Task to complete: The answer should be each line from the entries below that has the word "Motion" in it.

Task input:
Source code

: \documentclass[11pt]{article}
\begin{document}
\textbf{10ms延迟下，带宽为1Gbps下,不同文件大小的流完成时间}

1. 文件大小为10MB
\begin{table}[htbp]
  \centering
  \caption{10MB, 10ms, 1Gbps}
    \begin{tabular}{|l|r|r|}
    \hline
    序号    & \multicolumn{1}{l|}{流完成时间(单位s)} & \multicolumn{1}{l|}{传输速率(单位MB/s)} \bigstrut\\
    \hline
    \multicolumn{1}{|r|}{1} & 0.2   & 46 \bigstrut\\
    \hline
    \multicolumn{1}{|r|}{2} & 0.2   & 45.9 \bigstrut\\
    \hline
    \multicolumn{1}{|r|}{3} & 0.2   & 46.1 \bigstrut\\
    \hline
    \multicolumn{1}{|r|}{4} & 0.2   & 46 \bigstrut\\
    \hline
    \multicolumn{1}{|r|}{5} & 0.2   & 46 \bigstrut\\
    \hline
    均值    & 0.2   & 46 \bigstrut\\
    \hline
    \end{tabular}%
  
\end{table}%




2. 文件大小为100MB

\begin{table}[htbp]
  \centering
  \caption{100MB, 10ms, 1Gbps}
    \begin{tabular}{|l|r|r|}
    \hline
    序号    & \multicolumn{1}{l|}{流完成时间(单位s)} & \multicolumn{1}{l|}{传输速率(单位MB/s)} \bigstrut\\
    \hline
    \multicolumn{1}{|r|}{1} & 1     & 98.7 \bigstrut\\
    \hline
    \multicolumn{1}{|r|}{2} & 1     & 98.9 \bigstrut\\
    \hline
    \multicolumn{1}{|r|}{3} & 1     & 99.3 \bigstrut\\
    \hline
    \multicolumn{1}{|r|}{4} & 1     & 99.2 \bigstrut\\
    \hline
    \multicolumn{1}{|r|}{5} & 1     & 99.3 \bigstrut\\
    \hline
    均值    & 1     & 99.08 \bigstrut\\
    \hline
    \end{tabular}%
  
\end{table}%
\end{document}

* * *

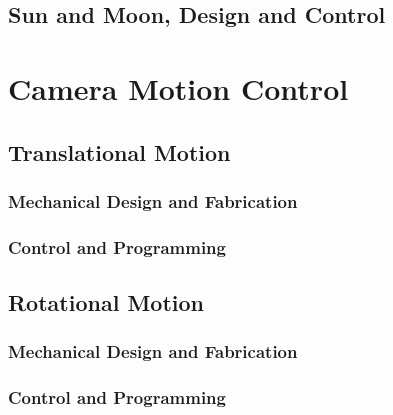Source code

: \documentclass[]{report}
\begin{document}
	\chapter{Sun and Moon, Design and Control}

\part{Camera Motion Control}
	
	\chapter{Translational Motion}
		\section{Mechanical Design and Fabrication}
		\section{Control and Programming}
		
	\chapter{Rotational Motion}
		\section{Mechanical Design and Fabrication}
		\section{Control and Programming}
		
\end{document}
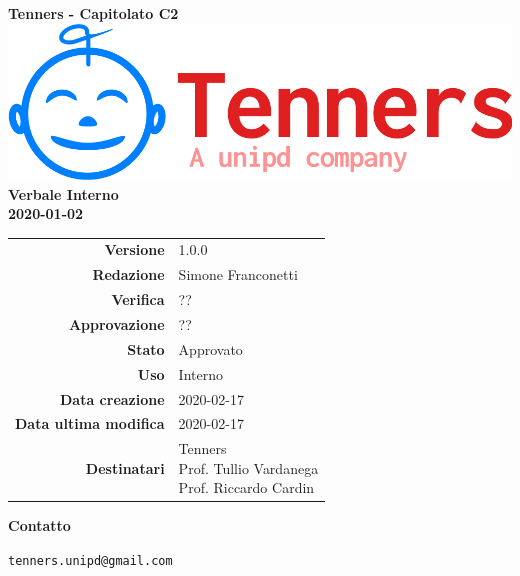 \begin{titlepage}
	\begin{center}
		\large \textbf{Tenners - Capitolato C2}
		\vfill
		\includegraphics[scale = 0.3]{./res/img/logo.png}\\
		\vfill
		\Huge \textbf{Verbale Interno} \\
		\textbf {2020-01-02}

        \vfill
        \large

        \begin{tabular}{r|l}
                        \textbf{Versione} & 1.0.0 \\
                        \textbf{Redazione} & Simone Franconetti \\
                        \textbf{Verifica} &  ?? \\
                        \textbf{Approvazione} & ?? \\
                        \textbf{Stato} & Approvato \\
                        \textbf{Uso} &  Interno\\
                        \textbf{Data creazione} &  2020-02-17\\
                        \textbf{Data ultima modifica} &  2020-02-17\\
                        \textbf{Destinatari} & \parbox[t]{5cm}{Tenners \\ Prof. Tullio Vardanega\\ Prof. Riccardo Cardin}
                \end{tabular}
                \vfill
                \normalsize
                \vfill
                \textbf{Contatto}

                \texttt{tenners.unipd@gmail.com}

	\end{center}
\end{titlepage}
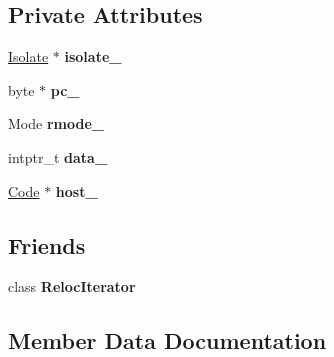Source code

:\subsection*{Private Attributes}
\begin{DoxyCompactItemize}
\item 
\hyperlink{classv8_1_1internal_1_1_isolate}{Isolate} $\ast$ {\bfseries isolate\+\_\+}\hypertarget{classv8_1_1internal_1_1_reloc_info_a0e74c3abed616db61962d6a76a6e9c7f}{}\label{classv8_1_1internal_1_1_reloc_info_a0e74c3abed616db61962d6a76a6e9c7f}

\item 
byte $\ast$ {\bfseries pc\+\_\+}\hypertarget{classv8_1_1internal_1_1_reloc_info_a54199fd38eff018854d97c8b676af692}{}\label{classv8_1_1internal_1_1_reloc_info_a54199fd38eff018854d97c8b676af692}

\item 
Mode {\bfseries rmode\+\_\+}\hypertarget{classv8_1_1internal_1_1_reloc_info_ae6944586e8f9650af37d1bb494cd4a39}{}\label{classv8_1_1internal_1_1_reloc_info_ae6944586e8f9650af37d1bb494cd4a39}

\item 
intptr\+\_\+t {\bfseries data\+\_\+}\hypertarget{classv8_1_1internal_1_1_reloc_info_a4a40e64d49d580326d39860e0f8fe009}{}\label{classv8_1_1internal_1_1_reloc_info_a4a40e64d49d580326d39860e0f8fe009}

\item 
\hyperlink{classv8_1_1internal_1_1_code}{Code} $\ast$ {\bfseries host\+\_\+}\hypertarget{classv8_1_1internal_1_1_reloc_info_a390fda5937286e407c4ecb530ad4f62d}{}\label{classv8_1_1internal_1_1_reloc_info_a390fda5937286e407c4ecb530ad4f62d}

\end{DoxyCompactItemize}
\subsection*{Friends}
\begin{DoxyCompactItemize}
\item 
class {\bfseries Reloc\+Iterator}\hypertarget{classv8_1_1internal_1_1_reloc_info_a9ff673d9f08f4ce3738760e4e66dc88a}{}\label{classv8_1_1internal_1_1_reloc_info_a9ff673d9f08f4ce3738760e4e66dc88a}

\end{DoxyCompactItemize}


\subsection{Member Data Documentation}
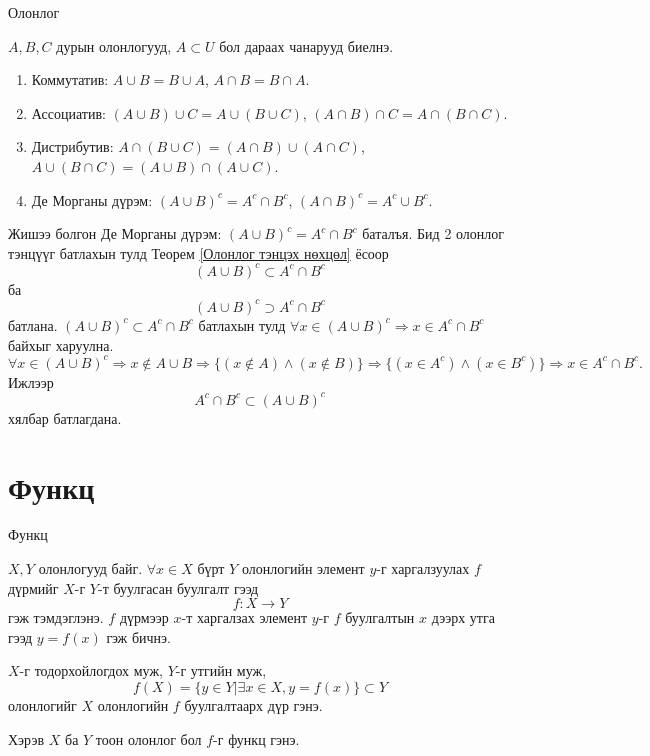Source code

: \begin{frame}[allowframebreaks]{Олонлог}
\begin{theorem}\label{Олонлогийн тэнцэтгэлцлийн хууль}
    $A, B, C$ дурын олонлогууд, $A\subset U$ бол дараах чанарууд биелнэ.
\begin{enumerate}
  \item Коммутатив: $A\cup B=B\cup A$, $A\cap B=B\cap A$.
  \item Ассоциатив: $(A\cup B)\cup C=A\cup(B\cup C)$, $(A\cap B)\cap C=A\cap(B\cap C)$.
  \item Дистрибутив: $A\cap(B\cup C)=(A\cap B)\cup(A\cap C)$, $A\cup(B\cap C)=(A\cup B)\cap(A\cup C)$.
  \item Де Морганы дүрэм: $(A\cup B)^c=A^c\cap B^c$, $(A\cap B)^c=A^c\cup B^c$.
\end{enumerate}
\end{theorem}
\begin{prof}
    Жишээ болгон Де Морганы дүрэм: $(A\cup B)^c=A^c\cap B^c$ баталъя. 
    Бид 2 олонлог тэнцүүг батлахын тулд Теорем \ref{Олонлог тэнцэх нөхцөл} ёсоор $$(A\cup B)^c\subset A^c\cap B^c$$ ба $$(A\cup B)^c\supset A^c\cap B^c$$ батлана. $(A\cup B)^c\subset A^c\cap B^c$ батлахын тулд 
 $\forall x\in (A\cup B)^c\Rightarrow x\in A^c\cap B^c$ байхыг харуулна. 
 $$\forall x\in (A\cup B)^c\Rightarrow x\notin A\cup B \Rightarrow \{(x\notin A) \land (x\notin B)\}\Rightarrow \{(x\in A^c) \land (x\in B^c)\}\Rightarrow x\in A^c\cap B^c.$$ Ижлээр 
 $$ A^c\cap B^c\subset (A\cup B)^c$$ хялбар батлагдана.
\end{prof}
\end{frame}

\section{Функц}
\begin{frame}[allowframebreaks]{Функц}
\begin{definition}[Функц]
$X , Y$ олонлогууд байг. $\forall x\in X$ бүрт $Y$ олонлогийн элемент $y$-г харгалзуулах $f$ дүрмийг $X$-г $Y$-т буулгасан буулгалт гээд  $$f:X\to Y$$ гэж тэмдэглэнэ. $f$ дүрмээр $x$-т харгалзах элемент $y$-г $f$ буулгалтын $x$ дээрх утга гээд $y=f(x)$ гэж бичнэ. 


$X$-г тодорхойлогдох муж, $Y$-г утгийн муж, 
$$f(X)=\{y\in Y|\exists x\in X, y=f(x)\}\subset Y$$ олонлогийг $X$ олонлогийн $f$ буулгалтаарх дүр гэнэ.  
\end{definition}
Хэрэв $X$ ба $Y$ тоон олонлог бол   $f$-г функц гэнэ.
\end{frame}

Answer below:
\part{Camera Motion Control}
	\chapter{Translational Motion}
	\chapter{Rotational Motion}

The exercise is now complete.